Köttbullar, die kleinen schwedischen Fleischklöpse, sind nicht jedermanns Sache. Vor zehn Jahren hatte sie der Abenteuersportler Mikael Lindnord über den Atlantik bis in den Dschungel Ecuadors mitgeschleppt. Als sein Team, mit dem er an den Weltmeisterschaften im Adventure Racing teilnahm, erschöpft im Schlamm verschnaufte, bot Mikael die Fleischklößchen an, um die gedrückte Stimmung etwas zu heben. Doch keiner wollte. Alle schüttelten nur müde den Kopf. Ein struppiger Hund, der praktisch aus dem Nichts aufgetaucht war, erschnupperte sofort seine große Chance.

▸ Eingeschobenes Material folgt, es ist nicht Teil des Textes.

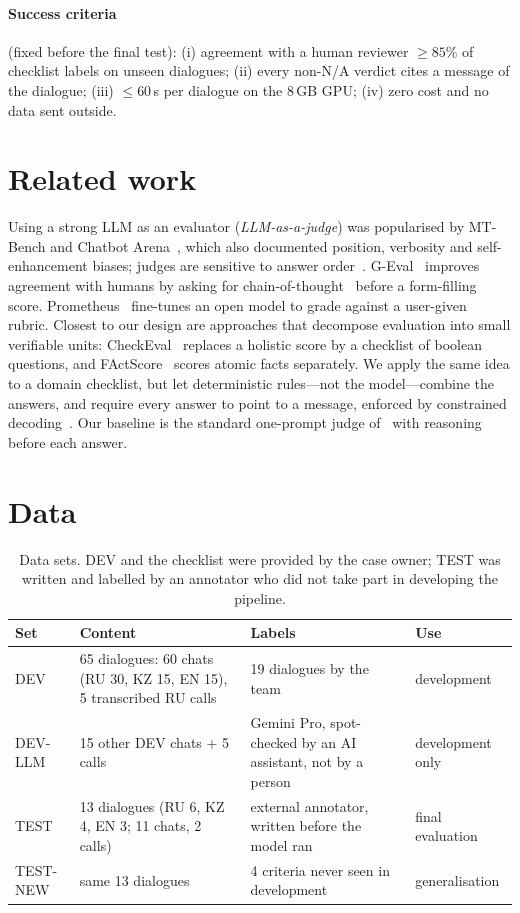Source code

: \documentclass[11pt,a4paper]{article}
\begin{document}
\paragraph{Success criteria} (fixed before the final test): (i) agreement with a human reviewer
$\geq 85\%$ of checklist labels on unseen dialogues; (ii) every non-N/A verdict cites a message of the
dialogue; (iii) $\leq 60$\,s per dialogue on the 8\,GB GPU; (iv) zero cost and no data sent outside.

\section{Related work}
Using a strong LLM as an evaluator (\emph{LLM-as-a-judge}) was popularised by MT-Bench and Chatbot
Arena~\cite{zheng2023judging}, which also documented position, verbosity and self-enhancement biases;
judges are sensitive to answer order~\cite{wang2024fair}. G-Eval~\cite{liu2023geval} improves agreement with
humans by asking for chain-of-thought~\cite{wei2022cot} before a form-filling score. Prometheus~\cite{kim2024prometheus}
fine-tunes an open model to grade against a user-given rubric. Closest to our design are approaches that
decompose evaluation into small verifiable units: CheckEval~\cite{lee2024checkeval} replaces a holistic score
by a checklist of boolean questions, and FActScore~\cite{min2023factscore} scores atomic facts separately.
We apply the same idea to a domain checklist, but let deterministic rules---not the model---combine the
answers, and require every answer to point to a message, enforced by constrained decoding~\cite{willard2023guided}.
Our baseline is the standard one-prompt judge of~\cite{zheng2023judging,liu2023geval} with reasoning before
each answer.

\section{Data}
\begin{table}[h]\centering\small
\begin{tabularx}{\linewidth}{lXXl}
\toprule
Set & Content & Labels & Use\\
\midrule
DEV & 65 dialogues: 60 chats (RU 30, KZ 15, EN 15), 5 transcribed RU calls & 19 dialogues by the team & development\\
DEV-LLM & 15 other DEV chats + 5 calls & Gemini Pro, spot-checked by an AI assistant, not by a person & development only\\
TEST & 13 dialogues (RU 6, KZ 4, EN 3; 11 chats, 2 calls) & external annotator, written before the model ran & final evaluation\\
TEST-NEW & same 13 dialogues & 4 criteria never seen in development & generalisation\\
\bottomrule
\end{tabularx}
\caption{Data sets. DEV and the checklist were provided by the case owner; TEST was written and labelled by
an annotator who did not take part in developing the pipeline.}
\end{table}
\end{document}
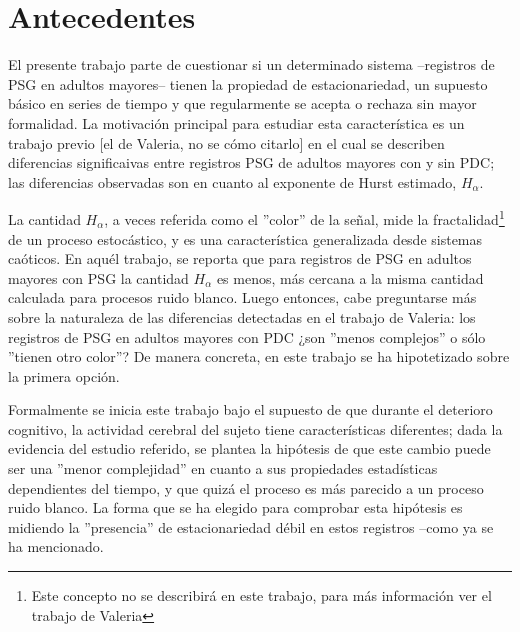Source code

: \chapter{Antecedentes}


El presente trabajo parte de cuestionar si un determinado sistema --registros de PSG en adultos 
mayores-- tienen la propiedad de estacionariedad, un supuesto b\'asico en series de tiempo y que 
regularmente se acepta o rechaza sin mayor formalidad.
La motivaci\'on principal para estudiar esta caracter\'istica es un trabajo previo [el de Valeria,
no se c\'omo citarlo] en el cual se describen diferencias significaivas entre registros PSG de
adultos mayores con y sin PDC; las diferencias observadas son en cuanto al exponente de Hurst 
estimado, $H_\alpha$.

La cantidad $H_\alpha$, a veces referida como el ''color'' de la se\~nal, 
mide la fractalidad\footnote{Este concepto no se
describir\'a en este trabajo, para m\'as informaci\'on ver el trabajo de Valeria} 
de un proceso estoc\'astico, y es una caracter\'istica generalizada desde sistemas ca\'oticos.
En aqu\'el trabajo, se reporta que
para registros de PSG en adultos mayores con PSG la cantidad $H_\alpha$ es menos, m\'as
cercana a la misma cantidad calculada para procesos ruido blanco.
Luego entonces, cabe preguntarse m\'as sobre la naturaleza de las diferencias detectadas en 
el trabajo de Valeria: los registros de PSG en adultos mayores con PDC ¿son ''menos complejos'' o 
s\'olo ''tienen otro color''?
De manera concreta, en este trabajo se ha hipotetizado sobre la primera opci\'on. 

Formalmente se inicia
este trabajo bajo el supuesto de que durante el deterioro cognitivo, la actividad cerebral
del sujeto tiene caracter\'isticas diferentes; 
dada la evidencia del estudio referido, se plantea la hip\'otesis de que este cambio puede ser
una ''menor complejidad'' en cuanto a sus propiedades estad\'isticas 
dependientes del tiempo, y que quiz\'a el proceso es m\'as parecido a un proceso ruido blanco.
La forma que se ha elegido para comprobar esta hip\'otesis es midiendo la ''presencia'' de
estacionariedad d\'ebil en estos registros --como ya se ha mencionado.

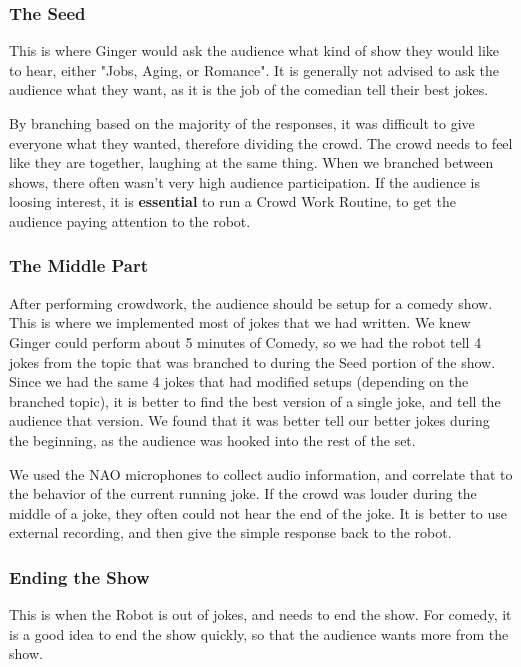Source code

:     \subsubsection{The Seed}
    This is where Ginger would ask the audience what kind of show they would like to hear, either "Jobs, Aging, or Romance".
    It is generally not advised to ask the audience what they want, as it is the job of the comedian tell their best jokes.


    By branching based on the majority of the responses, it was difficult to give everyone what they wanted, therefore dividing the crowd.
    The crowd needs to feel like they are together, laughing at the same thing.
    When we branched between shows, there often wasn't very high audience participation.
    If the audience is loosing interest, it is \textbf{essential} to run a Crowd Work Routine, to get the audience paying attention to the robot.
    \subsubsection{The Middle Part}

    After performing crowdwork, the audience should be setup for a comedy show. This is where we implemented most of jokes that we had written.
    We knew Ginger could perform about 5 minutes of Comedy, so we had the robot tell 4 jokes from the topic that was branched to during the Seed portion of the show.
    Since we had the same 4 jokes that had modified setups (depending on the branched topic), it is better to find the best version of a single joke, and tell the audience that version. We found that it was better tell our better jokes during the beginning, as the audience was hooked into the rest of the set.

    We used the NAO microphones to collect audio information, and correlate that to the behavior of the current running joke.
    If the crowd was louder during the middle of a joke, they often could not hear the end of the joke.
    It is better to use external recording, and then give the simple response back to the robot.

    \subsubsection{Ending the Show}

    This is when the Robot is out of jokes, and needs to end the show.
    For comedy, it is a good idea to end the show quickly, so that the audience wants more from the show.

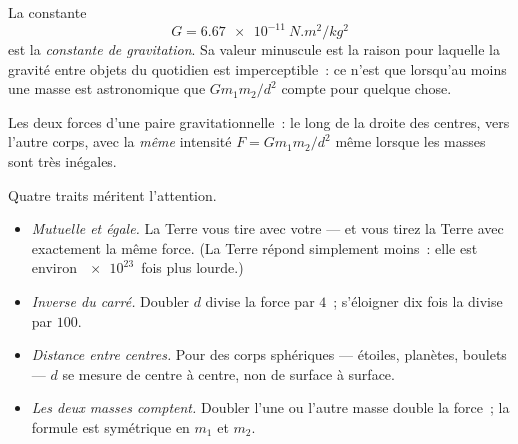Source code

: \begin{definition}\label{def:g10:universal-gravitation:constant}
La constante
\[
G = \qty{6.67e-11}{N.m^2/kg^2}
\]
est la \emph{constante de gravitation}.
Sa valeur minuscule est la raison pour laquelle la gravité entre
objets du quotidien est imperceptible~: ce n'est que lorsqu'au moins
une masse est astronomique que $G m_1 m_2 / d^2$ compte pour quelque
chose.
\end{definition}

\begin{omfigure}

{\small Les deux forces d'une paire gravitationnelle~: le long de la
droite des centres, vers l'autre corps, avec la \emph{même} intensité
$F = G m_1 m_2 / d^2$ même lorsque les masses sont très inégales.}
\end{omfigure}

\begin{remark}\label{rem:g10:universal-gravitation:reading}
Quatre traits méritent l'attention.
\begin{itemize}
  \item \emph{Mutuelle et égale.} La Terre vous tire avec votre
         --- et vous tirez la Terre avec exactement la
        même force. (La Terre répond simplement moins~: elle est environ
        $\num{e23}$~fois plus lourde.)
  \item \emph{Inverse du carré.} Doubler $d$ divise la force par $4$~;
        s'éloigner dix fois la divise par $100$.
  \item \emph{Distance entre centres.} Pour des corps sphériques ---
        étoiles, planètes, boulets --- $d$ se mesure de centre à centre,
        non de surface à surface.
  \item \emph{Les deux masses comptent.} Doubler l'une ou l'autre
        masse double la force~; la formule est symétrique en $m_1$ et
        $m_2$.
\end{itemize}
\end{remark}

Ob ihm die Dinger wirklich geschmeckt haben, ist Nebensache. (Ich weiß auch nicht, ob er ein Anstandsbällchen übrig ließ, mit dem man in Schweden der gastgebenden Hausfrau zu zeigen pflegt, dass sie nicht zu wenig aufgetischt hat.) Fest steht, dass der Hund dem vierköpfigen Team danach nicht mehr von der Seite wich und trotz der Blessuren aus seinem Streunerleben wieder zu Kräften kam und dass ihm nach einem ziemlichen Papierkrieg die Ausreise genehmigt wurde, so dass er noch viele glückliche Jahre als Familienhund in Schweden verbringen konnte, wo er im Jahr 2020 mit rund 80 Hundejahren starb.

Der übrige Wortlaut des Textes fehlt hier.